Description of the task: Repeat each entry below exactly.

-- Records to process follows --

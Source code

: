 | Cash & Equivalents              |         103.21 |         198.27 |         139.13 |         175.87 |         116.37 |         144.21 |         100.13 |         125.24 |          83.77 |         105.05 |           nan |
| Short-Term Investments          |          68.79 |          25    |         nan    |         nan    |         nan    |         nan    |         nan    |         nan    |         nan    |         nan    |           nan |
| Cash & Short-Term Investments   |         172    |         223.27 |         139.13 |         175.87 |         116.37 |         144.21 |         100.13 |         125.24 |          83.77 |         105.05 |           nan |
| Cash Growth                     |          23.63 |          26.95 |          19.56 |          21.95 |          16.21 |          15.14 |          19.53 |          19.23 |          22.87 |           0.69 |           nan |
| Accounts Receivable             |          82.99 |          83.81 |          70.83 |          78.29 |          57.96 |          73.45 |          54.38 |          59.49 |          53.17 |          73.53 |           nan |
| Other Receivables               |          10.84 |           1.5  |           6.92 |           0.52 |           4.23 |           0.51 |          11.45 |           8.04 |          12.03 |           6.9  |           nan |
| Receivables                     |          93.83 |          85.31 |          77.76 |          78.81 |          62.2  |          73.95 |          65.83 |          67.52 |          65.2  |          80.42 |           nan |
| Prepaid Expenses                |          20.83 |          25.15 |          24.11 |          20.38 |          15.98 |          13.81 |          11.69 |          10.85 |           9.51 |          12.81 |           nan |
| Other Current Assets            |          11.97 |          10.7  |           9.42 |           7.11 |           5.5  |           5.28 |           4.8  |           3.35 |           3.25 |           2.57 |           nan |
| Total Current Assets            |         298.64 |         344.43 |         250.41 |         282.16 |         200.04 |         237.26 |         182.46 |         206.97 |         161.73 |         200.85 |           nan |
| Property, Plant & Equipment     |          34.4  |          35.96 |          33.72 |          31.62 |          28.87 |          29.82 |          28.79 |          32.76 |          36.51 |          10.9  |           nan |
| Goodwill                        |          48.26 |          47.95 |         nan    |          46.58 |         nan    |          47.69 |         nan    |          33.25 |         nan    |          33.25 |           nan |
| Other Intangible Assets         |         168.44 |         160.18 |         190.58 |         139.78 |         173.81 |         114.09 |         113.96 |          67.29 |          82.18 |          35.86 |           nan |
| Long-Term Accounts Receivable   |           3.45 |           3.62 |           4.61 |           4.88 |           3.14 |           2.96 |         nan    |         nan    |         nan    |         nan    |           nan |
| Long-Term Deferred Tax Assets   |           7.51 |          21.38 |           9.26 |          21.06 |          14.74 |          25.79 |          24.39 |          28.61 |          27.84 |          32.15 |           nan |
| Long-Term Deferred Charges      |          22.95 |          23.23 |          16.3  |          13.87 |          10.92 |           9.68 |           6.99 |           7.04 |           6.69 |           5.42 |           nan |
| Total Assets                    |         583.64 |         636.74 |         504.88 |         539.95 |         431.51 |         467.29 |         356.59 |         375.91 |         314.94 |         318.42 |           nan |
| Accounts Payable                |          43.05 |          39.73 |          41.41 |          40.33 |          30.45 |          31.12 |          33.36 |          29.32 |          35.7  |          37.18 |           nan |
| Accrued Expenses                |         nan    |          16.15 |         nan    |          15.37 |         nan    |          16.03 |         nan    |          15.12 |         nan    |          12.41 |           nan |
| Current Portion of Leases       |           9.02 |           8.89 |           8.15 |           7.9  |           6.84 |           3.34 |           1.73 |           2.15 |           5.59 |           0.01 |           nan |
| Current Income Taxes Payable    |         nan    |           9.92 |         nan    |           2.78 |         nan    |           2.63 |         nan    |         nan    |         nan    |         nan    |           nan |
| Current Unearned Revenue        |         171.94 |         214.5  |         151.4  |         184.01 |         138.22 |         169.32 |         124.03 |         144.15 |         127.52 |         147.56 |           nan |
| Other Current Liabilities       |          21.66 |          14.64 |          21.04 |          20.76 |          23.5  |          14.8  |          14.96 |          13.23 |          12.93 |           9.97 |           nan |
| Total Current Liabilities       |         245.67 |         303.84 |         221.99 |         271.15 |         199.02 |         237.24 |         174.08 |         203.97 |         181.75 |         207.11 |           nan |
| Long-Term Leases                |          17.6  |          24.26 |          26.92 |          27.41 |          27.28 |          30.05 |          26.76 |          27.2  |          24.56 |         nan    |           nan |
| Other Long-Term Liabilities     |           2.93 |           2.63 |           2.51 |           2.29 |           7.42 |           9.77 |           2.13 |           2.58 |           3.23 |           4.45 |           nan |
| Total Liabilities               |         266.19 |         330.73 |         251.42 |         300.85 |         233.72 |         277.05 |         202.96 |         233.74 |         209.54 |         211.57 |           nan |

-- Records to process concluded --

Result below:
Source code

: | Cash & Equivalents              |         103.21 |         198.27 |         139.13 |         175.87 |         116.37 |         144.21 |         100.13 |         125.24 |          83.77 |         105.05 |           nan |
| Short-Term Investments          |          68.79 |          25    |         nan    |         nan    |         nan    |         nan    |         nan    |         nan    |         nan    |         nan    |           nan |
| Cash & Short-Term Investments   |         172    |         223.27 |         139.13 |         175.87 |         116.37 |         144.21 |         100.13 |         125.24 |          83.77 |         105.05 |           nan |
| Cash Growth                     |          23.63 |          26.95 |          19.56 |          21.95 |          16.21 |          15.14 |          19.53 |          19.23 |          22.87 |           0.69 |           nan |
| Accounts Receivable             |          82.99 |          83.81 |          70.83 |          78.29 |          57.96 |          73.45 |          54.38 |          59.49 |          53.17 |          73.53 |           nan |
| Other Receivables               |          10.84 |           1.5  |           6.92 |           0.52 |           4.23 |           0.51 |          11.45 |           8.04 |          12.03 |           6.9  |           nan |
| Receivables                     |          93.83 |          85.31 |          77.76 |          78.81 |          62.2  |          73.95 |          65.83 |          67.52 |          65.2  |          80.42 |           nan |
| Prepaid Expenses                |          20.83 |          25.15 |          24.11 |          20.38 |          15.98 |          13.81 |          11.69 |          10.85 |           9.51 |          12.81 |           nan |
| Other Current Assets            |          11.97 |          10.7  |           9.42 |           7.11 |           5.5  |           5.28 |           4.8  |           3.35 |           3.25 |           2.57 |           nan |
| Total Current Assets            |         298.64 |         344.43 |         250.41 |         282.16 |         200.04 |         237.26 |         182.46 |         206.97 |         161.73 |         200.85 |           nan |
| Property, Plant & Equipment     |          34.4  |          35.96 |          33.72 |          31.62 |          28.87 |          29.82 |          28.79 |          32.76 |          36.51 |          10.9  |           nan |
| Goodwill                        |          48.26 |          47.95 |         nan    |          46.58 |         nan    |          47.69 |         nan    |          33.25 |         nan    |          33.25 |           nan |
| Other Intangible Assets         |         168.44 |         160.18 |         190.58 |         139.78 |         173.81 |         114.09 |         113.96 |          67.29 |          82.18 |          35.86 |           nan |
| Long-Term Accounts Receivable   |           3.45 |           3.62 |           4.61 |           4.88 |           3.14 |           2.96 |         nan    |         nan    |         nan    |         nan    |           nan |
| Long-Term Deferred Tax Assets   |           7.51 |          21.38 |           9.26 |          21.06 |          14.74 |          25.79 |          24.39 |          28.61 |          27.84 |          32.15 |           nan |
| Long-Term Deferred Charges      |          22.95 |          23.23 |          16.3  |          13.87 |          10.92 |           9.68 |           6.99 |           7.04 |           6.69 |           5.42 |           nan |
| Total Assets                    |         583.64 |         636.74 |         504.88 |         539.95 |         431.51 |         467.29 |         356.59 |         375.91 |         314.94 |         318.42 |           nan |
| Accounts Payable                |          43.05 |          39.73 |          41.41 |          40.33 |          30.45 |          31.12 |          33.36 |          29.32 |          35.7  |          37.18 |           nan |
| Accrued Expenses                |         nan    |          16.15 |         nan    |          15.37 |         nan    |          16.03 |         nan    |          15.12 |         nan    |          12.41 |           nan |
| Current Portion of Leases       |           9.02 |           8.89 |           8.15 |           7.9  |           6.84 |           3.34 |           1.73 |           2.15 |           5.59 |           0.01 |           nan |
| Current Income Taxes Payable    |         nan    |           9.92 |         nan    |           2.78 |         nan    |           2.63 |         nan    |         nan    |         nan    |         nan    |           nan |
| Current Unearned Revenue        |         171.94 |         214.5  |         151.4  |         184.01 |         138.22 |         169.32 |         124.03 |         144.15 |         127.52 |         147.56 |           nan |
| Other Current Liabilities       |          21.66 |          14.64 |          21.04 |          20.76 |          23.5  |          14.8  |          14.96 |          13.23 |          12.93 |           9.97 |           nan |
| Total Current Liabilities       |         245.67 |         303.84 |         221.99 |         271.15 |         199.02 |         237.24 |         174.08 |         203.97 |         181.75 |         207.11 |           nan |
| Long-Term Leases                |          17.6  |          24.26 |          26.92 |          27.41 |          27.28 |          30.05 |          26.76 |          27.2  |          24.56 |         nan    |           nan |
| Other Long-Term Liabilities     |           2.93 |           2.63 |           2.51 |           2.29 |           7.42 |           9.77 |           2.13 |           2.58 |           3.23 |           4.45 |           nan |
| Total Liabilities               |         266.19 |         330.73 |         251.42 |         300.85 |         233.72 |         277.05 |         202.96 |         233.74 |         209.54 |         211.57 |           nan |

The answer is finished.